Dat de moeder [minderjarige 1] en [minderjarige 2] zonder toestemming van de vader meegenomen heeft naar Nederland is dus weliswaar in strijd met de tussen de ouders geldende afspraken, maar gelet op het voorgaande niet in strijd met het gezagsrecht.
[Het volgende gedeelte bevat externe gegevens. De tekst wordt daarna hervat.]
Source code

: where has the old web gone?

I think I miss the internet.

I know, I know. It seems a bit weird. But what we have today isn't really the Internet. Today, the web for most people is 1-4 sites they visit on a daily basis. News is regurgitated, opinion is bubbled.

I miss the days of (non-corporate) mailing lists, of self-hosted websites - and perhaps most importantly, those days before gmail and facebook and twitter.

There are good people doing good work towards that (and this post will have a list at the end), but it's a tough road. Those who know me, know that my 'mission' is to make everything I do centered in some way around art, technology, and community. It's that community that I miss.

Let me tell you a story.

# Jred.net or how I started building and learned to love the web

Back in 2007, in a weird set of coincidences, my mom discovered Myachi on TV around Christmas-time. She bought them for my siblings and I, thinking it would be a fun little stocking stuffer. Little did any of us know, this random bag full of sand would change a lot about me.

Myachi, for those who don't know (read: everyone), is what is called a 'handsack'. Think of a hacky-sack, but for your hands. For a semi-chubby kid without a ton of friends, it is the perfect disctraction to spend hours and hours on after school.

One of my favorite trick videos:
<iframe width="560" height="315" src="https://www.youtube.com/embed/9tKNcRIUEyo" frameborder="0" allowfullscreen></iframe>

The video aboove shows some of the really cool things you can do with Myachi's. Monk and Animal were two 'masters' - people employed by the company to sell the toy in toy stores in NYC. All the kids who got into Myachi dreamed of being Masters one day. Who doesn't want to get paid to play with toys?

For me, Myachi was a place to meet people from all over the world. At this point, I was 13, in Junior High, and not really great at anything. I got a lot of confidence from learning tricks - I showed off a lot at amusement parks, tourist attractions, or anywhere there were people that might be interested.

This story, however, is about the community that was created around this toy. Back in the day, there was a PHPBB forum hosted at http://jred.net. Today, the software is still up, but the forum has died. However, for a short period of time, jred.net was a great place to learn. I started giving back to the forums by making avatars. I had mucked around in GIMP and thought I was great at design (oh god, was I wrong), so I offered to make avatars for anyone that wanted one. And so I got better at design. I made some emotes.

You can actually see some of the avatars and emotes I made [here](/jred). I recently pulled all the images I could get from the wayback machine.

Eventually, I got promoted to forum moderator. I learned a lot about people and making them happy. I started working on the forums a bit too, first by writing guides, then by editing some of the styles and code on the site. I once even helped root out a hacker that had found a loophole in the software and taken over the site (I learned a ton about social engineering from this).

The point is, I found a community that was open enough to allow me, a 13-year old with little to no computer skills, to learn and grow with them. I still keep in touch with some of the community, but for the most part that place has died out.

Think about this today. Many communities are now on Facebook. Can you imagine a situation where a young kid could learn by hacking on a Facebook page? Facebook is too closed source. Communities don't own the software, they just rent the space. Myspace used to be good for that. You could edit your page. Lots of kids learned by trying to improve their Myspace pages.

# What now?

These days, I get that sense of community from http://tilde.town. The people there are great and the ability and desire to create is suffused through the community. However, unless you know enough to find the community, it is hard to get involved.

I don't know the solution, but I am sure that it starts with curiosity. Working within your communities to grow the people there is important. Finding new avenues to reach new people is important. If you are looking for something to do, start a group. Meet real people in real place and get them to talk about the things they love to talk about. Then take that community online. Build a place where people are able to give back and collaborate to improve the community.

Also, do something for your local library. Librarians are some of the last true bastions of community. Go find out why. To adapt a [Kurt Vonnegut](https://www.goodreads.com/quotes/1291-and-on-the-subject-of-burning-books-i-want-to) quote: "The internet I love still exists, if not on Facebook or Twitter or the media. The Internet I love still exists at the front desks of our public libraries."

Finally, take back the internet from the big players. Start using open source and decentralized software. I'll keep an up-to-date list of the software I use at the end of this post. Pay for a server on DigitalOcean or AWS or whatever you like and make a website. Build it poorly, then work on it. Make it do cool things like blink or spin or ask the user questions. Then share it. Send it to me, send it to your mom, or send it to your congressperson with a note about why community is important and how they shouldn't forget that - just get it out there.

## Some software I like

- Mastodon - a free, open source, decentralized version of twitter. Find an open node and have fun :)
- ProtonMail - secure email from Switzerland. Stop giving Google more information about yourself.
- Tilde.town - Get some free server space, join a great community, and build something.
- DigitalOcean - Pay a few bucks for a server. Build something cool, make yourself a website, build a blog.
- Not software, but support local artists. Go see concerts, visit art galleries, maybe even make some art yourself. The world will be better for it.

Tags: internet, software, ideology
Het handelen van de moeder leidt naar het oordeel van de rechtbank daarom niet tot een ongeoorloofde overbrenging van [minderjarige 1] en [minderjarige 2] in de zin van het Verdrag.
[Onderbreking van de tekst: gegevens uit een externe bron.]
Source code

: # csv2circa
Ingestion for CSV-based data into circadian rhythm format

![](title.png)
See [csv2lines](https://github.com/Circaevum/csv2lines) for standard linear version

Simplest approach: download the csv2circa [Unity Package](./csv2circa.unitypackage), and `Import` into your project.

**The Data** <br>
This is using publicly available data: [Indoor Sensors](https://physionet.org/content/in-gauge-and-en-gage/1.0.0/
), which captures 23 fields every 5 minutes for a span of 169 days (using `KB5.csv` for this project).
Gelet op het bovenstaande ziet de rechtbank in deze procedure geen mogelijkheid de teruggeleiding van [minderjarige 1] en [minderjarige 2] naar Thailand te gelasten en zal het verzoek daartoe daarom afwijzen.
Voorlopig voogdij
De rechtbank zal het verzoek van de vader om een gecertificeerde instelling als bedoeld in artikel 1.1 van de Jeugdwet te belasten met de voorlopige voogdij over [minderjarige 1] en [minderjarige 2] afwijzen. Een dergelijk verzoek is, gelet op het bepaalde in artikel 13 lid 4 en lid 5 van de Uitvoeringswet slechts voor toewijzing vatbaar wanneer de terugkeer van de kinderen wordt gelast, hetgeen nu niet het geval is.
Proceskosten
De rechtbank zal het verzoek van de vader tot veroordeling van de moeder tot betaling aan de vader van de door hem in verband met de ontvoering en teruggeleiding van [minderjarige 1] en [minderjarige 2] gemaakte kosten afwijzen. Een dergelijk verzoek is, gelet op het bepaalde in artikel 26 lid 4 van het Verdrag en artikel 13 lid 5 van de Uitvoeringswet slechts voor toewijzing vatbaar wanneer de terugkeer van de kinderen wordt gelast, hetgeen nu niet het geval is.
Bijzondere curator
De rechtbank acht het in het belang van [minderjarige 1] en [minderjarige 2] dat de bijzondere curator de uitspraak van de rechtbank (en eventueel de uitspraak van het Gerechtshof) met hen bespreekt. De rechtbank merkt ten overvloede op dat de benoeming van de bijzondere curator, voor zover er hoger beroep wordt ingesteld tegen deze beslissing, doorloopt tijdens de appelprocedure. Indien er geen hoger beroep wordt ingesteld dan beschouwt de rechtbank de werkzaamheden van de bijzondere curator voor deze procedure één maand na datum van deze beschikking als beëindigd.

Beslissing

De rechtbank:
wijst af het verzoek tot teruggeleiding naar Thailand van de minderjarigen:
- [minderjarige 1] , geboren op [geboortedatum 1] 2019 in [geboorteplaats] , [geboorteland] ;
- [minderjarige 2] , geboren op [geboortedatum 2] 2022 in [geboorteplaats] , [geboorteland] ;
beschouwt – voor zover er geen hoger beroep wordt ingesteld tegen deze beslissing – de werkzaamheden van de bijzondere curator voor deze procedure met ingang van 20 november 2025 als beëindigd;
bepaalt dat iedere partij de eigen proceskosten draagt;
wijst af het meer of anders verzochte.
Deze beschikking is gegeven door mrs. A. Emmens, E.D.A. Geleijns en T.M. Coppes, rechters, tevens kinderrechters, bijgestaan door mr. A.F. Lemmens als griffier, en uitgesproken ter openbare zitting van 23 oktober 2025.